> _WHAT IS REQUIRED_
Only one span of the listing below should come back. It runs from the line with "L04H05 & $+0.7$" through the line with "The Wanda importance", and each of its lines must be reproduced exactly.

> _DATA FOR REVIEW_

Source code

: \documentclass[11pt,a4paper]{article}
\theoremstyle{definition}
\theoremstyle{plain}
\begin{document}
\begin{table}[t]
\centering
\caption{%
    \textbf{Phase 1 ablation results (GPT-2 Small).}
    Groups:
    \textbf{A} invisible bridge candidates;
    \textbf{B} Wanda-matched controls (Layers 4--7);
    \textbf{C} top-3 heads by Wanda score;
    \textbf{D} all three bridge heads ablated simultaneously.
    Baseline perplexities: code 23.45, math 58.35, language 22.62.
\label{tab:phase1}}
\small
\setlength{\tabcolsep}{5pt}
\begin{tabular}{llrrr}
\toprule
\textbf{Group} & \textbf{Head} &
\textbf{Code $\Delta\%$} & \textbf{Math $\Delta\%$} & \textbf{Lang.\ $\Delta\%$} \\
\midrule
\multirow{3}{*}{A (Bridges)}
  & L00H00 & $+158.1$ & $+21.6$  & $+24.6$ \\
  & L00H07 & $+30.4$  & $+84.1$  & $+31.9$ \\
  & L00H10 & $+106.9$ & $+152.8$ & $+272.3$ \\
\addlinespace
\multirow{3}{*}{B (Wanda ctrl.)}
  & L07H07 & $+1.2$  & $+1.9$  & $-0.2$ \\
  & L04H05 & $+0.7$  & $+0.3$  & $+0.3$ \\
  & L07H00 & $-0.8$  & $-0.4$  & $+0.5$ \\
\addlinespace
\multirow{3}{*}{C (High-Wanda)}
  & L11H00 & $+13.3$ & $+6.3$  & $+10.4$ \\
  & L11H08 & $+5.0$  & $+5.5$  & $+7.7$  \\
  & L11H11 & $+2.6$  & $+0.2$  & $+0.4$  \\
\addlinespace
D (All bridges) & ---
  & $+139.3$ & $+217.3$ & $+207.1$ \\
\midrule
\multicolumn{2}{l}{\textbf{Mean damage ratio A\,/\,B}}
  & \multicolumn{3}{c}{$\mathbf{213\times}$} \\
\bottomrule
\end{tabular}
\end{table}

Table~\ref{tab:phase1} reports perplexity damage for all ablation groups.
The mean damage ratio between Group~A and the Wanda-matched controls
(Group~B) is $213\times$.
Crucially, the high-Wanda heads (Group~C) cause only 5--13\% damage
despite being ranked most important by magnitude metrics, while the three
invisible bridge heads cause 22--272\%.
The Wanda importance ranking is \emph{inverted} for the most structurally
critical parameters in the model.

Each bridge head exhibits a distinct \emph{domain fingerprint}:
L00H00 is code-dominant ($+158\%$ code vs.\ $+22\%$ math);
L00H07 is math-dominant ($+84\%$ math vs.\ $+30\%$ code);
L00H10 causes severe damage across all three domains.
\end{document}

> _FINISHED EXERCISE_
  & L04H05 & $+0.7$  & $+0.3$  & $+0.3$ \\
  & L07H00 & $-0.8$  & $-0.4$  & $+0.5$ \\
\addlinespace
\multirow{3}{*}{C (High-Wanda)}
  & L11H00 & $+13.3$ & $+6.3$  & $+10.4$ \\
  & L11H08 & $+5.0$  & $+5.5$  & $+7.7$  \\
  & L11H11 & $+2.6$  & $+0.2$  & $+0.4$  \\
\addlinespace
D (All bridges) & ---
  & $+139.3$ & $+217.3$ & $+207.1$ \\
\midrule
\multicolumn{2}{l}{\textbf{Mean damage ratio A\,/\,B}}
  & \multicolumn{3}{c}{$\mathbf{213\times}$} \\
\bottomrule
\end{tabular}
\end{table}

Table~\ref{tab:phase1} reports perplexity damage for all ablation groups.
The mean damage ratio between Group~A and the Wanda-matched controls
(Group~B) is $213\times$.
Crucially, the high-Wanda heads (Group~C) cause only 5--13\% damage
despite being ranked most important by magnitude metrics, while the three
invisible bridge heads cause 22--272\%.
The Wanda importance ranking is \emph{inverted} for the most structurally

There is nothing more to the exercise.